Michigan Porch

Porch Notes

Harsens Island and the Largest Freshwater Delta in North America

Outdoors

islands wildlife lake-st-clair delta

Where the St. Clair River fans out into Lake St. Clair, it has built something remarkable: the largest freshwater delta in North America, a vast maze of marshes, channels, and low islands. The biggest of those islands, on the Michigan side, is Harsens Island.

All those winding waterways earned the area a nickname — “the Venice of Michigan” — and made it a paradise for ducks, fish, and the people who hunt and watch them. Much of the island and the surrounding flats is protected as state wildlife land, a vital stopover on the migratory bird flyways. For more than a century, the only way to drive there has been a little car ferry from Algonac.

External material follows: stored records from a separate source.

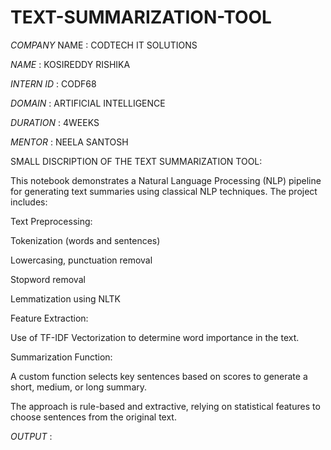 # TEXT-SUMMARIZATION-TOOL

*COMPANY* NAME : CODTECH IT SOLUTIONS

*NAME* : KOSIREDDY RISHIKA

*INTERN ID* : CODF68

*DOMAIN* : ARTIFICIAL INTELLIGENCE

*DURATION* : 4WEEKS

*MENTOR* : NEELA SANTOSH

SMALL DISCRIPTION OF THE TEXT SUMMARIZATION TOOL:

This notebook demonstrates a Natural Language Processing (NLP) pipeline for generating text summaries using classical NLP techniques. The project includes:

Text Preprocessing:

Tokenization (words and sentences)

Lowercasing, punctuation removal

Stopword removal

Lemmatization using NLTK

Feature Extraction:

Use of TF-IDF Vectorization to determine word importance in the text.

Summarization Function:

A custom function selects key sentences based on scores to generate a short, medium, or long summary.

The approach is rule-based and extractive, relying on statistical features to choose sentences from the original text.

*OUTPUT* :


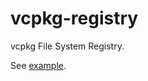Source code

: # vcpkg-registry

vcpkg File System Registry.

See [example](https://github.com/vcpkg/example-filesystem-registry).
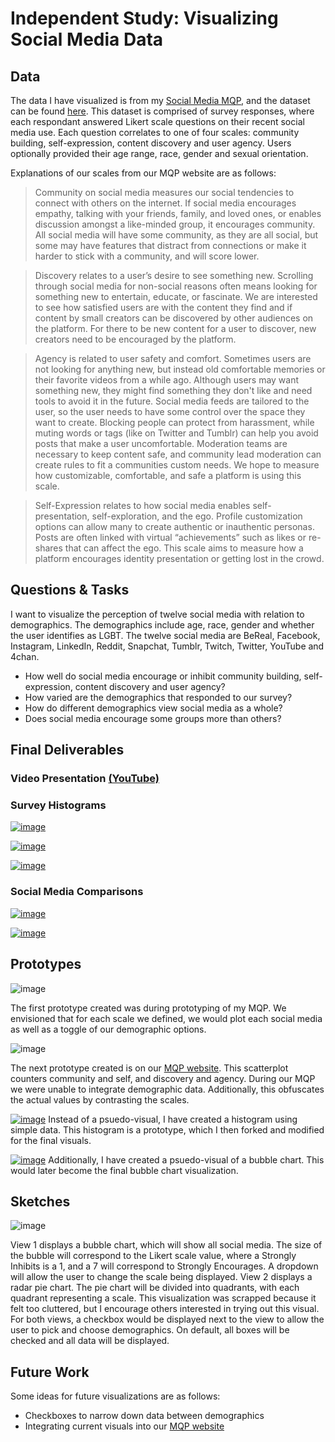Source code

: # Independent Study: Visualizing Social Media Data

## Data
The data I have visualized is from my [Social Media MQP](https://socialsight.glitch.me/index.html), and the dataset can be found [here](https://gist.githubusercontent.com/flanagancarlie/985c6e920016a7e0039d5105cc4fdb22/raw/9213b64f32e1ba5d076a96c9307a0be9de143f84/mqp_data.csv). This dataset is comprised of survey responses, where each respondant answered Likert scale questions on their recent social media use. Each question correlates to one of four scales: community building, self-expression, content discovery and user agency. Users optionally provided their age range, race, gender and sexual orientation.

Explanations of our scales from our MQP website are as follows: 
>Community on social media measures our social tendencies to connect with others on the internet. If social media encourages empathy, talking with your friends, family, and loved ones, or enables discussion amongst a like-minded group, it encourages community. All social media will have some community, as they are all social, but some may have features that distract from connections or make it harder to stick with a community, and will score lower.

>Discovery relates to a user’s desire to see something new. Scrolling through social media for non-social reasons often means looking for something new to entertain, educate, or fascinate. We are interested to see how satisfied users are with the content they find and if content by small creators can be discovered by other audiences on the platform. For there to be new content for a user to discover, new creators need to be encouraged by the platform.

>Agency is related to user safety and comfort. Sometimes users are not looking for anything new, but instead old comfortable memories or their favorite videos from a while ago. Although users may want something new, they might find something they don't like and need tools to avoid it in the future. Social media feeds are tailored to the user, so the user needs to have some control over the space they want to create. Blocking people can protect from harassment, while muting words or tags (like on Twitter and Tumblr) can help you avoid posts that make a user uncomfortable. Moderation teams are necessary to keep content safe, and community lead moderation can create rules to fit a communities custom needs. We hope to measure how customizable, comfortable, and safe a platform is using this scale.

>Self-Expression relates to how social media enables self-presentation, self-exploration, and the ego. Profile customization options can allow many to create authentic or inauthentic personas. Posts are often linked with virtual “achievements” such as likes or re-shares that can affect the ego. This scale aims to measure how a platform encourages identity presentation or getting lost in the crowd.

## Questions & Tasks
I want to visualize the perception of twelve social media with relation to demographics. The demographics include age, race, gender and whether the user identifies as LGBT. The twelve social media are BeReal, Facebook, Instagram, LinkedIn, Reddit, Snapchat, Tumblr, Twitch, Twitter, YouTube and 4chan.
* How well do social media encourage or inhibit community building, self-expression, content discovery and user agency?
* How varied are the demographics that responded to our survey?
* How do different demographics view social media as a whole?
* Does social media encourage some groups more than others? 

## Final Deliverables 

### Video Presentation [(YouTube)](https://youtu.be/VPD-r8Y5wMQ)
### Survey Histograms
[![image](https://github.com/flanagancarlie/social-media-isp-proposal/blob/final/final-isp/duration_hist.png?raw=true)](https://vizhub.com/flanagancarlie/84ae95a4edab41ba94c8146f77c17064)

[![image](https://github.com/flanagancarlie/social-media-isp-proposal/blob/final/final-isp/gender%20hist.png?raw=true)](https://vizhub.com/flanagancarlie/1d1e71fcda994cabb58f497ba5764659)

[![image](https://github.com/flanagancarlie/social-media-isp-proposal/blob/final/final-isp/social%20media%20hist.png?raw=true)](https://vizhub.com/flanagancarlie/639196d39a5a4a49ae559031fec45dd0)

### Social Media Comparisons
[![image](https://github.com/flanagancarlie/social-media-isp-proposal/blob/final/final-isp/bubble%20self.png?raw=true)](https://vizhub.com/flanagancarlie/b98cd56e8ba24d199e66aee898af281d)

[![image](https://github.com/flanagancarlie/social-media-isp-proposal/blob/final/final-isp/social%20media%20viz.png?raw=true)](https://vizhub.com/flanagancarlie/dee28e9e2da543f69ca1f93ba4b61bdd)

## Prototypes
![image](https://github.com/flanagancarlie/social-media-isp-proposal/blob/final/mqp_prototype.png?raw=true)

The first prototype created was during prototyping of my MQP. We envisioned that for each scale we defined, we would plot each social media as well as a toggle of our demographic options.

![image](https://github.com/flanagancarlie/social-media-isp-proposal/blob/final/mqp_viz.png?raw=true)

The next prototype created is on our [MQP website](https://socialsight.glitch.me/). This scatterplot counters community and self, and discovery and agency. During our MQP we were unable to integrate demographic data. Additionally, this obfuscates the actual values by contrasting the scales.

[![image](https://github.com/flanagancarlie/social-media-isp-proposal/blob/final/Histogram%20Basic.png?raw=true)](https://vizhub.com/flanagancarlie/099531ffa546434ebf740355944cbb9d)
Instead of a psuedo-visual, I have created a histogram using simple data. This histogram is a prototype, which I then forked and modified for the final visuals.

[![image](https://github.com/flanagancarlie/social-media-isp-proposal/blob/final/Bubble%20Psuedo-Viz.png?raw=true)](https://vizhub.com/flanagancarlie/b1307d07feac405e85726a4ecb135abc)
Additionally, I have created a psuedo-visual of a bubble chart. This would later become the final bubble chart visualization.

## Sketches
![image](https://github.com/flanagancarlie/social-media-isp-proposal/blob/final/viz_sketches.png?raw=true)

View 1 displays a bubble chart, which will show all social media. The size of the bubble will correspond to the Likert scale value, where a Strongly Inhibits is a 1, and a 7 will correspond to Strongly Encourages. A dropdown will allow the user to change the scale being displayed.
View 2 displays a radar pie chart. The pie chart will be divided into quadrants, with each quadrant representing a scale. This visualization was scrapped because it felt too cluttered, but I encourage others interested in trying out this visual.
For both views, a checkbox would be displayed next to the view to allow the user to pick and choose demographics. On default, all boxes will be checked and all data will be displayed.

## Future Work
Some ideas for future visualizations are as follows: 
* Checkboxes to narrow down data between demographics
* Integrating current visuals into our [MQP website](https://socialsight.glitch.me/)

The island also remembers a glamorous past. In the Gilded Age, steamers carried Detroiters out to grand hotels and a busy amusement park here. And in 1872, a group of Detroit sportsmen founded a hunting-and-fishing retreat that survives as The Old Club — a private Victorian club whose members over the decades reportedly included Henry Ford and other big Detroit names. Today, Harsens Island is a quiet, watery world apart — barely an hour from Detroit, and yet a world away from it.

Where to see it

A car ferry runs to Harsens Island from Algonac. The St. Clair Flats State Wildlife Area offers paddling, birding, and (in season) hunting.